Emmanuel Kaluluma, who runs a tax consultancy firm in Blantyre, says talk that Paladin ripped off Malawians without consideration of its contribution in areas such as employment and wealth creation, puts Malawi at risk of scaring off potential investors from the country.
Kaluluma has previously worked in different senior tax management portfolios, including being commissioner of the customs and exercise at the Malawi Revenue Authority (MRA) and once also headed the surtax policy department in the Ministry of Finance.
He observed that Paladin Energy came into Malawi using a difficult strategy in global business called greenfield investment which, he said, is associated with high risk and costs.
This, he said, necessitated some tradeoffs in the agreement with Malawi government.
He said Malawians also need to understand the difficult position the country is at geographically as a landlocked country which makes it less competitive when it comes to attracting investment.
“Without tax incentives, why would an investor come here? And if because of our inability to extract uranium, when you consider the heavy capital outlay that is involved in mining, what good would these deposits under the ground be to Malawi?” wondered Kaluluma.

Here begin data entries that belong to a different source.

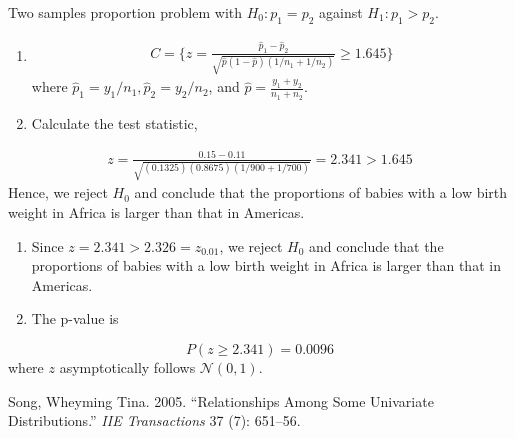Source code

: \documentclass[
]{book}
\theoremstyle{definition}
\theoremstyle{definition}
\theoremstyle{definition}
\theoremstyle{remark}
\begin{document}
Two samples proportion problem with \(H_0:p_1=p_2\) against \(H_1:p_1>p_2\).

\begin{enumerate}
\def\labelenumi{\arabic{enumi}.}
\item
  \begin{align}
  C=\{z=\frac{\hat{p}_{1}-\hat{p}_{2}}{\sqrt{\hat{p}(1-\hat{p})\left(1 / n_{1}+1 / n_{2}\right)}} \geq 1.645\}
  \end{align}
  where \(\hat p_1 = y_1/n_1,\hat p_2 = y_2/n_2\), and \(\hat p = \frac{y_1+y_2}{n_1+n_2}\).
\item
  Calculate the test statistic,
\end{enumerate}

\begin{align}
z=\frac{0.15-0.11}{\sqrt{(0.1325)(0.8675)(1 / 900+1 / 700)}}=2.341>1.645
\end{align}
Hence, we reject \(H_0\) and conclude that the proportions of babies with a low birth weight in Africa is larger than that in Americas.

\begin{enumerate}
\def\labelenumi{\arabic{enumi}.}
\setcounter{enumi}{2}
\item
  Since \(z=2.341>2.326=z_{0.01}\), we reject \(H_0\) and conclude that the proportions of babies with a low birth weight in Africa is larger than that in Americas.
\item
  The p-value is
\end{enumerate}

\begin{equation}
P(z \geq 2.341)=0.0096
\end{equation}
where \(z\) asymptotically follows \(\mathcal{N}(0,1)\).

\hypertarget{refs}{}
\leavevmode\hypertarget{ref-song2005relationships}{}%
Song, Wheyming Tina. 2005. ``Relationships Among Some Univariate Distributions.'' \emph{IIE Transactions} 37 (7): 651--56.
\end{document}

He faulted ActionAid for alleging in its recent report that Malawi has lost US$43 million through tax incentives and tax planning using treaty shopping by Paladin.
“Primarily, tax treaties are entered into to facilitate free trade and in this case to guard against double taxation. Tax treaties are not there to facilitate tax evasion,” he said.
He suggests that in its recommendations, ActionAid should have included prohibition of treaty shopping if it is not included in the treaty already.
Kaluluma said it was up to the Malawi government to review the double taxation agreements in has with various countries, saying the United States government already cancelled its taxation agreement with Malawi long time ago, yet the same is still showing in Malawi’s Taxation Act.
Two years ago, a report issued jointly by the Catholic Commission for Justice and Peace, the Evangelical Association of Malawi, and the Episcopal Conference of Malawi with funding from the Norwegian Church aid also alleged that Malawi lost potential revenue of between US$205 and US$281 million from the tax regime given to Paladin Africa for its Kayerekera mine.
The report cited reductions in corporate income tax from 30 percent to 27.5 percent, resource tax rate from five to 1.5 percent, an immediate 100 percent capital write off for tax purposes and thin capitalisation with a debt to equity ratio of 80/20, as some of the incentives that have cost Malawi crucial resources for development.
But Paladin has since dismissed both reports, saying they were based on flawed conclusions and assumptions.